▼

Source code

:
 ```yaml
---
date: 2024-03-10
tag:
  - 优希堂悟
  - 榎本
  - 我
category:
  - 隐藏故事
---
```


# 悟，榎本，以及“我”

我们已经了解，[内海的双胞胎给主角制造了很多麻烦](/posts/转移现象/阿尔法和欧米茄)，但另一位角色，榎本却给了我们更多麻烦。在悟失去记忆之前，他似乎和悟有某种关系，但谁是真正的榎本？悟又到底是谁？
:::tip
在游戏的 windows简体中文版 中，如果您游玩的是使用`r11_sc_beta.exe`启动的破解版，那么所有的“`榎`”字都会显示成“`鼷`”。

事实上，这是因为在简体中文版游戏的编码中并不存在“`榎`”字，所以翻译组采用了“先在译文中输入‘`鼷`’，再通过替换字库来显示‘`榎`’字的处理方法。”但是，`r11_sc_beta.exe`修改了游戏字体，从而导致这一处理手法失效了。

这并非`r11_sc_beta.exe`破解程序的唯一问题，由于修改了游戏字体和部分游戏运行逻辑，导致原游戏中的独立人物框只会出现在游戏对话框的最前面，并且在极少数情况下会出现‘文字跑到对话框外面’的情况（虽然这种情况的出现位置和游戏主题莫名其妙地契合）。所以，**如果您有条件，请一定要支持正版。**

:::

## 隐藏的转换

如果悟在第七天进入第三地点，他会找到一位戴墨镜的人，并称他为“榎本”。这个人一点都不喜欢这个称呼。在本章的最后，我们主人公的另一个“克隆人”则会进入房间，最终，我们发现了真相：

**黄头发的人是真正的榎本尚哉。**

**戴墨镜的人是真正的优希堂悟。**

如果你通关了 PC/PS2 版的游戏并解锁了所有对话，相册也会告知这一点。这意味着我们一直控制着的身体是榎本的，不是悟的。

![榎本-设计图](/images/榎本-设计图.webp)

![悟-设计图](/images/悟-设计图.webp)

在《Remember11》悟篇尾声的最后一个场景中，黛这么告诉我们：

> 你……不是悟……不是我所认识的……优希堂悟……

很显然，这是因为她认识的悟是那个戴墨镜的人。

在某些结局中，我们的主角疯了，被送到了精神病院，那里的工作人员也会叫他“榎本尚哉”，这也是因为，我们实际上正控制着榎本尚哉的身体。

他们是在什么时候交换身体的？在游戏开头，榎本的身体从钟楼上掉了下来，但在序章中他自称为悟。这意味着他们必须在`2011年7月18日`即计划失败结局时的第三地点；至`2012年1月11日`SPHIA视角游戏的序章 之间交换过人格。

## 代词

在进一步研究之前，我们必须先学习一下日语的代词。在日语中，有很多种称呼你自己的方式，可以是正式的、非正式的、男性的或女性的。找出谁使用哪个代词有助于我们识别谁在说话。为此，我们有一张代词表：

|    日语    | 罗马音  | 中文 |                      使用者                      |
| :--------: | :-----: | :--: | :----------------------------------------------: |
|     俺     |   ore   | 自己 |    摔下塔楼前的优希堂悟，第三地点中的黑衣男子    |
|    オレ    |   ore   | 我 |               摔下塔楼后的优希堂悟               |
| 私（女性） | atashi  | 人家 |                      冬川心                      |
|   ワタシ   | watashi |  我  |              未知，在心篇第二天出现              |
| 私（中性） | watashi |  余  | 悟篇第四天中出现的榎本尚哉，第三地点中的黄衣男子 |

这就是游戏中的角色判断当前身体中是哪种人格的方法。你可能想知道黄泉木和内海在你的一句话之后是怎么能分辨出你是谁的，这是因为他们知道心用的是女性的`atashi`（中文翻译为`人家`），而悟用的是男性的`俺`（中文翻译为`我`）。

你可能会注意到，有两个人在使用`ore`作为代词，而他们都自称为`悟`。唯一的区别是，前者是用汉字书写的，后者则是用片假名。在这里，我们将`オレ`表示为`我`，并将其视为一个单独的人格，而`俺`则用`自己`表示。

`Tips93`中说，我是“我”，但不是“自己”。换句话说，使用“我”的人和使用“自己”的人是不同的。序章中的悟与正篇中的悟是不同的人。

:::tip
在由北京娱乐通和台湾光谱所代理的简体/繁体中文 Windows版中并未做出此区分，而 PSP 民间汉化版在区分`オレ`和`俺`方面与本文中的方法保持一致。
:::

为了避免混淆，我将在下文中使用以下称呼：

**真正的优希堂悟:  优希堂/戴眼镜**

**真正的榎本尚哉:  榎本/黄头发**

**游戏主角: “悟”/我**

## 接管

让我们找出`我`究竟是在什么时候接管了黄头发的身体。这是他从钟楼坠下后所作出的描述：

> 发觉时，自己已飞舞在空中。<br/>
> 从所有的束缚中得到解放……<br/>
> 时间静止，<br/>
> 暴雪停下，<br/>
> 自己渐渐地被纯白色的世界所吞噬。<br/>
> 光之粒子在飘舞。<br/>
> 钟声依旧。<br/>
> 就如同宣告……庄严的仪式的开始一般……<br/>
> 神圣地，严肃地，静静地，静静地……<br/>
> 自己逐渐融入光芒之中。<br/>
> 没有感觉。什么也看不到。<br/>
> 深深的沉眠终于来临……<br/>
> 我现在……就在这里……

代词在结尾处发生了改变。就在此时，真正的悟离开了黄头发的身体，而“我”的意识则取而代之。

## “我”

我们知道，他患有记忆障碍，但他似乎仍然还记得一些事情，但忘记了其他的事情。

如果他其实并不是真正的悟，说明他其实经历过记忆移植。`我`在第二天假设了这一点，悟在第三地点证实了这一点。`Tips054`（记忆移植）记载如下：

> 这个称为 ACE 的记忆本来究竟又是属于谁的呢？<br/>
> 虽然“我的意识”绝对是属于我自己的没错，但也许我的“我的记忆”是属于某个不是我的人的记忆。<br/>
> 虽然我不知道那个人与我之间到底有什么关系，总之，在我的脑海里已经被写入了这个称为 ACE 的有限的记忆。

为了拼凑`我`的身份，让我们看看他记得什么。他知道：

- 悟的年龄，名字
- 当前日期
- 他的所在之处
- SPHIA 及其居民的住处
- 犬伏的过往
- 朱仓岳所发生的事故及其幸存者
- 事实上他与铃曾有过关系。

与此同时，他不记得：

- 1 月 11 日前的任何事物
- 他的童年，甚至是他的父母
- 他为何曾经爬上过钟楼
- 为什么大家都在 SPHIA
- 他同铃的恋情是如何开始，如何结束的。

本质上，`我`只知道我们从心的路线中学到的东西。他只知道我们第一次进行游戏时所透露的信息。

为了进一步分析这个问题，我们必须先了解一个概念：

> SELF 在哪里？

▲

EXERCISE REQUIREMENTS => Every line in the records has to be written out again exactly.

EXERCISE SOLUTION =>
Source code

:
 ```yaml
---
date: 2024-03-10
tag:
  - 优希堂悟
  - 榎本
  - 我
category:
  - 隐藏故事
---
```


# 悟，榎本，以及“我”

我们已经了解，[内海的双胞胎给主角制造了很多麻烦](/posts/转移现象/阿尔法和欧米茄)，但另一位角色，榎本却给了我们更多麻烦。在悟失去记忆之前，他似乎和悟有某种关系，但谁是真正的榎本？悟又到底是谁？
:::tip
在游戏的 windows简体中文版 中，如果您游玩的是使用`r11_sc_beta.exe`启动的破解版，那么所有的“`榎`”字都会显示成“`鼷`”。

事实上，这是因为在简体中文版游戏的编码中并不存在“`榎`”字，所以翻译组采用了“先在译文中输入‘`鼷`’，再通过替换字库来显示‘`榎`’字的处理方法。”但是，`r11_sc_beta.exe`修改了游戏字体，从而导致这一处理手法失效了。

这并非`r11_sc_beta.exe`破解程序的唯一问题，由于修改了游戏字体和部分游戏运行逻辑，导致原游戏中的独立人物框只会出现在游戏对话框的最前面，并且在极少数情况下会出现‘文字跑到对话框外面’的情况（虽然这种情况的出现位置和游戏主题莫名其妙地契合）。所以，**如果您有条件，请一定要支持正版。**

:::

## 隐藏的转换

如果悟在第七天进入第三地点，他会找到一位戴墨镜的人，并称他为“榎本”。这个人一点都不喜欢这个称呼。在本章的最后，我们主人公的另一个“克隆人”则会进入房间，最终，我们发现了真相：

**黄头发的人是真正的榎本尚哉。**

**戴墨镜的人是真正的优希堂悟。**

如果你通关了 PC/PS2 版的游戏并解锁了所有对话，相册也会告知这一点。这意味着我们一直控制着的身体是榎本的，不是悟的。

![榎本-设计图](/images/榎本-设计图.webp)

![悟-设计图](/images/悟-设计图.webp)

在《Remember11》悟篇尾声的最后一个场景中，黛这么告诉我们：

> 你……不是悟……不是我所认识的……优希堂悟……

很显然，这是因为她认识的悟是那个戴墨镜的人。

在某些结局中，我们的主角疯了，被送到了精神病院，那里的工作人员也会叫他“榎本尚哉”，这也是因为，我们实际上正控制着榎本尚哉的身体。

他们是在什么时候交换身体的？在游戏开头，榎本的身体从钟楼上掉了下来，但在序章中他自称为悟。这意味着他们必须在`2011年7月18日`即计划失败结局时的第三地点；至`2012年1月11日`SPHIA视角游戏的序章 之间交换过人格。

## 代词

在进一步研究之前，我们必须先学习一下日语的代词。在日语中，有很多种称呼你自己的方式，可以是正式的、非正式的、男性的或女性的。找出谁使用哪个代词有助于我们识别谁在说话。为此，我们有一张代词表：

|    日语    | 罗马音  | 中文 |                      使用者                      |
| :--------: | :-----: | :--: | :----------------------------------------------: |
|     俺     |   ore   | 自己 |    摔下塔楼前的优希堂悟，第三地点中的黑衣男子    |
|    オレ    |   ore   | 我 |               摔下塔楼后的优希堂悟               |
| 私（女性） | atashi  | 人家 |                      冬川心                      |
|   ワタシ   | watashi |  我  |              未知，在心篇第二天出现              |
| 私（中性） | watashi |  余  | 悟篇第四天中出现的榎本尚哉，第三地点中的黄衣男子 |

这就是游戏中的角色判断当前身体中是哪种人格的方法。你可能想知道黄泉木和内海在你的一句话之后是怎么能分辨出你是谁的，这是因为他们知道心用的是女性的`atashi`（中文翻译为`人家`），而悟用的是男性的`俺`（中文翻译为`我`）。

你可能会注意到，有两个人在使用`ore`作为代词，而他们都自称为`悟`。唯一的区别是，前者是用汉字书写的，后者则是用片假名。在这里，我们将`オレ`表示为`我`，并将其视为一个单独的人格，而`俺`则用`自己`表示。

`Tips93`中说，我是“我”，但不是“自己”。换句话说，使用“我”的人和使用“自己”的人是不同的。序章中的悟与正篇中的悟是不同的人。

:::tip
在由北京娱乐通和台湾光谱所代理的简体/繁体中文 Windows版中并未做出此区分，而 PSP 民间汉化版在区分`オレ`和`俺`方面与本文中的方法保持一致。
:::

为了避免混淆，我将在下文中使用以下称呼：

**真正的优希堂悟:  优希堂/戴眼镜**

**真正的榎本尚哉:  榎本/黄头发**

**游戏主角: “悟”/我**

## 接管

让我们找出`我`究竟是在什么时候接管了黄头发的身体。这是他从钟楼坠下后所作出的描述：

> 发觉时，自己已飞舞在空中。<br/>
> 从所有的束缚中得到解放……<br/>
> 时间静止，<br/>
> 暴雪停下，<br/>
> 自己渐渐地被纯白色的世界所吞噬。<br/>
> 光之粒子在飘舞。<br/>
> 钟声依旧。<br/>
> 就如同宣告……庄严的仪式的开始一般……<br/>
> 神圣地，严肃地，静静地，静静地……<br/>
> 自己逐渐融入光芒之中。<br/>
> 没有感觉。什么也看不到。<br/>
> 深深的沉眠终于来临……<br/>
> 我现在……就在这里……

代词在结尾处发生了改变。就在此时，真正的悟离开了黄头发的身体，而“我”的意识则取而代之。

## “我”

我们知道，他患有记忆障碍，但他似乎仍然还记得一些事情，但忘记了其他的事情。

如果他其实并不是真正的悟，说明他其实经历过记忆移植。`我`在第二天假设了这一点，悟在第三地点证实了这一点。`Tips054`（记忆移植）记载如下：

> 这个称为 ACE 的记忆本来究竟又是属于谁的呢？<br/>
> 虽然“我的意识”绝对是属于我自己的没错，但也许我的“我的记忆”是属于某个不是我的人的记忆。<br/>
> 虽然我不知道那个人与我之间到底有什么关系，总之，在我的脑海里已经被写入了这个称为 ACE 的有限的记忆。

为了拼凑`我`的身份，让我们看看他记得什么。他知道：

- 悟的年龄，名字
- 当前日期
- 他的所在之处
- SPHIA 及其居民的住处
- 犬伏的过往
- 朱仓岳所发生的事故及其幸存者
- 事实上他与铃曾有过关系。

与此同时，他不记得：

- 1 月 11 日前的任何事物
- 他的童年，甚至是他的父母
- 他为何曾经爬上过钟楼
- 为什么大家都在 SPHIA
- 他同铃的恋情是如何开始，如何结束的。

本质上，`我`只知道我们从心的路线中学到的东西。他只知道我们第一次进行游戏时所透露的信息。

为了进一步分析这个问题，我们必须先了解一个概念：

> SELF 在哪里？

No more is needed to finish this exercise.